The obvious worry, as in India, is emergence of bacteria resistant to multiple antibiotics. But the bigger worry could be what we don't know about the effects of pharmaceutical compounds in combination in nature.

How significant are the levels being reported in your estimation? How do they compare with those found near Patancheru in India?

S.C.: When the study was published on India, I naively thought, "I'm glad that doesn't happen here!" Now, the total mass of drugs being cited for the U.S. is staggering. I haven't seen information on specific quantities released at specific locations. The comment by a former EPA enforcement officer—“Is it as bad in the U.S. as it is in India?  Probably not."—doesn’t fill me with confidence.

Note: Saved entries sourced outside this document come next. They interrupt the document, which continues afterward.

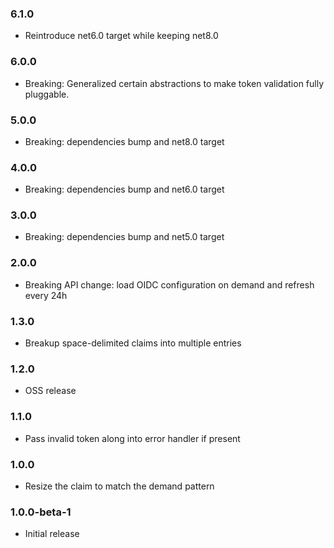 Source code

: ### 6.1.0
* Reintroduce net6.0 target while keeping net8.0

### 6.0.0

* Breaking: Generalized certain abstractions to make token validation fully pluggable.

### 5.0.0

* Breaking: dependencies bump and net8.0 target

### 4.0.0

* Breaking: dependencies bump and net6.0 target

### 3.0.0

* Breaking: dependencies bump and net5.0 target

### 2.0.0

* Breaking API change: load OIDC configuration on demand and refresh every 24h 

### 1.3.0

* Breakup space-delimited claims into multiple entries

### 1.2.0

* OSS release

### 1.1.0

* Pass invalid token along into error handler if present

### 1.0.0

* Resize the claim to match the demand pattern

### 1.0.0-beta-1

* Initial release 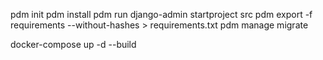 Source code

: pdm init
pdm install
pdm run django-admin startproject src
pdm export -f requirements --without-hashes > requirements.txt
pdm manage migrate

docker-compose up -d --build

Who or what is to blame for the problem, and what should drug manufacturers be doing to ensure that they are not contributing to polluting the water?

S.C.: We all share the blame: the companies in India and the U.S. for (apparently) not expending the money and effort to ensure that drugs don't escape, and doctors and all the rest of us for pumping up demand, which creates a huge, hard-to-monitor flood of production. Clearly, far more testing of water-treatment outflow than what was reported in the news must be done, and effluents from domestic production facilities have to be tested as well. (I'm not in the business, so I don't know how that would work!) But because we cannot practically ascertain the effects of so many combinations of so many drugs on so many organisms, the tolerance level for pharmaceuticals must be set very, very low.